What you are asked to do: Copy each line below that contains "prefer".

[Items from a data source]
---+---
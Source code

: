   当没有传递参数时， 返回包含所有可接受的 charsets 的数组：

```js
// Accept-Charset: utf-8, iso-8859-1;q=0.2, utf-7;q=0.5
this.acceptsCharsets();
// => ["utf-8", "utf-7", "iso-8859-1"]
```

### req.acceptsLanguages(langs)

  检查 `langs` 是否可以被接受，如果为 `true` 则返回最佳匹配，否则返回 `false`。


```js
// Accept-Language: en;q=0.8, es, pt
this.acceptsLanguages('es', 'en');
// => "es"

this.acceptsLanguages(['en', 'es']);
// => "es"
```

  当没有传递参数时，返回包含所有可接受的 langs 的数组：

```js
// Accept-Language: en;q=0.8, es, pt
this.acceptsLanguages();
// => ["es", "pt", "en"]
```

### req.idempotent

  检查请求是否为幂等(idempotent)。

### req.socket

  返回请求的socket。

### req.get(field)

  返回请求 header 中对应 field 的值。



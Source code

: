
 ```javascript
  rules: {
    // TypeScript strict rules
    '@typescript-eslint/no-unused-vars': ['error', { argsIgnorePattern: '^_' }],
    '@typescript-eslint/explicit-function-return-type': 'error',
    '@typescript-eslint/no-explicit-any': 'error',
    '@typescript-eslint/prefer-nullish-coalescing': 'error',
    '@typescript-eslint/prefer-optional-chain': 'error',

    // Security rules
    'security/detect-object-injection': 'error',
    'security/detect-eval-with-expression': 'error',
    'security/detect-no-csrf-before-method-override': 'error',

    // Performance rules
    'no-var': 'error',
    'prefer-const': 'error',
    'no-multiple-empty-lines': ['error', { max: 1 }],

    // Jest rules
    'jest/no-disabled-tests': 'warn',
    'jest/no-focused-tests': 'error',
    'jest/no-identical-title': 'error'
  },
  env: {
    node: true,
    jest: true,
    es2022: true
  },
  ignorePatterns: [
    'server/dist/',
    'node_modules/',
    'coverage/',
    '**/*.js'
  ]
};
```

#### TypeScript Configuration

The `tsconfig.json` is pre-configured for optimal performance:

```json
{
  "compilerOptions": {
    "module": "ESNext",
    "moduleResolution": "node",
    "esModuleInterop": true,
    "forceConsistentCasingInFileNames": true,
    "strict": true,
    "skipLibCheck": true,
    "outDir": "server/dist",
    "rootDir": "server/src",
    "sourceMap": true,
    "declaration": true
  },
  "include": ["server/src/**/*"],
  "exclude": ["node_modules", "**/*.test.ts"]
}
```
---+---
Response to the exercise:
    '@typescript-eslint/prefer-nullish-coalescing': 'error',
    '@typescript-eslint/prefer-optional-chain': 'error',
    'prefer-const': 'error',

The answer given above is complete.